Description of the task
Using the records below, please work out how many lines contain "build"; answer with the number alone.

Stored data:
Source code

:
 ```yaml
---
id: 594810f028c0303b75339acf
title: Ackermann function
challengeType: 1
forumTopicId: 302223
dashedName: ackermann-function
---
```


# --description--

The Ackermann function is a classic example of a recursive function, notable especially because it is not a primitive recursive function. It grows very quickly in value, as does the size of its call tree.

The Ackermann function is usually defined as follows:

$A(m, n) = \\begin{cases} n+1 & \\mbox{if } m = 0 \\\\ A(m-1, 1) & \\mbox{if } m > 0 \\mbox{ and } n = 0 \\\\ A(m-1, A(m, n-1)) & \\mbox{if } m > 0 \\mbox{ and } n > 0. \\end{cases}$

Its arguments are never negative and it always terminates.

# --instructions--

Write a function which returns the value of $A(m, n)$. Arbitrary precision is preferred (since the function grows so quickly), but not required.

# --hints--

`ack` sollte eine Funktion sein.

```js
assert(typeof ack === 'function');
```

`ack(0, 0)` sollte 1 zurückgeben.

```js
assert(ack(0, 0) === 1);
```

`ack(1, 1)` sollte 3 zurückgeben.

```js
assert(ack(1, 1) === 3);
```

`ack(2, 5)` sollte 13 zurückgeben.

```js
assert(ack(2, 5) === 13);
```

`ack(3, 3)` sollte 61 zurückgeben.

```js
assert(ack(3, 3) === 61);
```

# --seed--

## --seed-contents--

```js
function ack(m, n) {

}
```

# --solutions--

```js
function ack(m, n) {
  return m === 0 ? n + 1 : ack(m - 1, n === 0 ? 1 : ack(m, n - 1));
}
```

---

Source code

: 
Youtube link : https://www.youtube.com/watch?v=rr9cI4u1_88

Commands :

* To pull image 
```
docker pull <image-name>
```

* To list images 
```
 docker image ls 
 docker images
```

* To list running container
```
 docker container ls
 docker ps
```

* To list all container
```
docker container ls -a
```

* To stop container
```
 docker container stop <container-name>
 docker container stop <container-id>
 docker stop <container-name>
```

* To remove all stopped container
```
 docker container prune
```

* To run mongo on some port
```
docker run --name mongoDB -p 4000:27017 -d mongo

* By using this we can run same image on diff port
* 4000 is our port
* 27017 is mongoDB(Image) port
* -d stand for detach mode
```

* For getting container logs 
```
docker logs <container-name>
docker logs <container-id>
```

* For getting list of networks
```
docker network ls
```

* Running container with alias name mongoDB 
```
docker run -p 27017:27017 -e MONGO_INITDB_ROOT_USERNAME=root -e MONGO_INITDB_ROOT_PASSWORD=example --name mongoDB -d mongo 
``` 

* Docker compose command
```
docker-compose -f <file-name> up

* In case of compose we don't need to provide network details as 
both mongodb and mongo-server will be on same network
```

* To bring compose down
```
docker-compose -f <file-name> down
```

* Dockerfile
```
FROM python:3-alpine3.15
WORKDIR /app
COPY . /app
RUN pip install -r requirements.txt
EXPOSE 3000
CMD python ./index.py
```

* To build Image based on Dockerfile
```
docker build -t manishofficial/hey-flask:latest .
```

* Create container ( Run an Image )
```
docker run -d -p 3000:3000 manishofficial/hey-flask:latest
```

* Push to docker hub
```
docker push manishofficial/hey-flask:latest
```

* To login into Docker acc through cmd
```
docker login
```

==

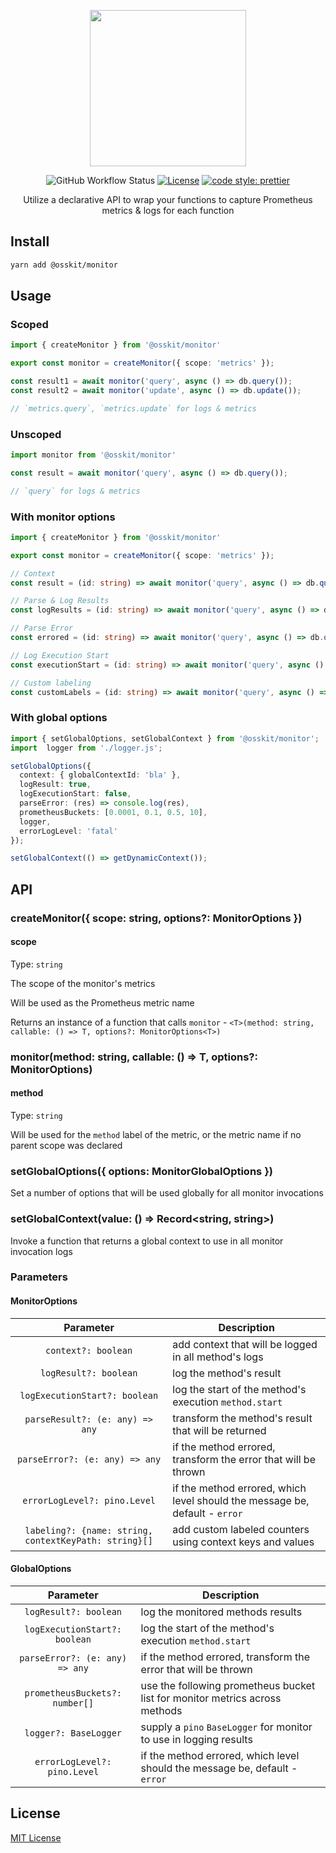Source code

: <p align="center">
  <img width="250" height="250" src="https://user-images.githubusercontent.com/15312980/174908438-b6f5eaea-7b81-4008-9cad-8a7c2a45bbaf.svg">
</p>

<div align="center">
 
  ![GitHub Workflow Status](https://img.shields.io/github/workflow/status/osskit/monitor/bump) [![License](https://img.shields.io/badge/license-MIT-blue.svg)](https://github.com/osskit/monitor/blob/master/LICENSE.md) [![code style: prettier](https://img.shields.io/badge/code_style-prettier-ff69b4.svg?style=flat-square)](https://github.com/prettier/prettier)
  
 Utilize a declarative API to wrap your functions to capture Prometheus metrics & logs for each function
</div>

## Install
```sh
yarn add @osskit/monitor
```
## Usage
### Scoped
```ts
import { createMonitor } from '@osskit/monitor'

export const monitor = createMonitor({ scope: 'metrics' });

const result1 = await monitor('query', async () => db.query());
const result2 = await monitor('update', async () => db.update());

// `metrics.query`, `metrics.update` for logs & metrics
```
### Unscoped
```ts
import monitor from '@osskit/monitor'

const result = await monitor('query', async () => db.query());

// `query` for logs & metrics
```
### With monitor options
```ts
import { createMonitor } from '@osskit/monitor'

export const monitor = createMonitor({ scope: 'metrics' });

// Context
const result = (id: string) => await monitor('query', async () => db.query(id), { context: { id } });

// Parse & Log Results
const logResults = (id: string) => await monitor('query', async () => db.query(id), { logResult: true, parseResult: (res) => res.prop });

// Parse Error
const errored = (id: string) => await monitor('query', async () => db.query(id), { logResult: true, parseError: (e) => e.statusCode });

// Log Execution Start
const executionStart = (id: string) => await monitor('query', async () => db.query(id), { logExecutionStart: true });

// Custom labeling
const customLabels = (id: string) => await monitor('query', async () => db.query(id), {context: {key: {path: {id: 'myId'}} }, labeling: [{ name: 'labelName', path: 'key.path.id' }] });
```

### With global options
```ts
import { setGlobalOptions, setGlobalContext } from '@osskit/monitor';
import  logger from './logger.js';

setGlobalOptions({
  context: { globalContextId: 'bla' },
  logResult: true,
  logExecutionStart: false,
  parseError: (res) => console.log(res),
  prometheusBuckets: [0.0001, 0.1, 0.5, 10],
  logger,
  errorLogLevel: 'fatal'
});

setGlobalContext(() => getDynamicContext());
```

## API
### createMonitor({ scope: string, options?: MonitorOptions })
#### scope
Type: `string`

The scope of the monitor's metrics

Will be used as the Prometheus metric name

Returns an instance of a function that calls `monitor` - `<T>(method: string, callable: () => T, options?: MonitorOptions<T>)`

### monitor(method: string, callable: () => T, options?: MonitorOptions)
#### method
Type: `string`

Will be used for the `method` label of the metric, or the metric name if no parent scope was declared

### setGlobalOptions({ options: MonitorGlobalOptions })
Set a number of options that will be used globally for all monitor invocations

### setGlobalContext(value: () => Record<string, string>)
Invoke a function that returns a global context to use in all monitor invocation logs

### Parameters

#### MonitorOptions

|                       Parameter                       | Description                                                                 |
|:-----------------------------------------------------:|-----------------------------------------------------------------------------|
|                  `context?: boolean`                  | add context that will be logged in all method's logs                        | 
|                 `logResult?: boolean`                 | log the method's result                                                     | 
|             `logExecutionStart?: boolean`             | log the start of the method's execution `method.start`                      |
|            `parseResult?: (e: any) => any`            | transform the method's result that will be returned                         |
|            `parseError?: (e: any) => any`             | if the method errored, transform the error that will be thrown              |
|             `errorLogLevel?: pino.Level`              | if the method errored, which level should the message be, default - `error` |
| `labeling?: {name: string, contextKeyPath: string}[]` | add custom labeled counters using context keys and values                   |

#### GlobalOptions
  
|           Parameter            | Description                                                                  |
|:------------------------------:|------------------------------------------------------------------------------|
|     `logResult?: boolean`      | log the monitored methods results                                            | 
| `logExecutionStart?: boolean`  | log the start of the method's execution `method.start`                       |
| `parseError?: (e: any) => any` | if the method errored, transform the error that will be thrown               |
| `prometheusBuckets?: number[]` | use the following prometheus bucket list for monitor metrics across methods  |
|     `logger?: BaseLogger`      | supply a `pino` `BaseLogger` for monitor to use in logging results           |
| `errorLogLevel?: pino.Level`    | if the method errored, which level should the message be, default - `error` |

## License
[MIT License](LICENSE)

Response below
2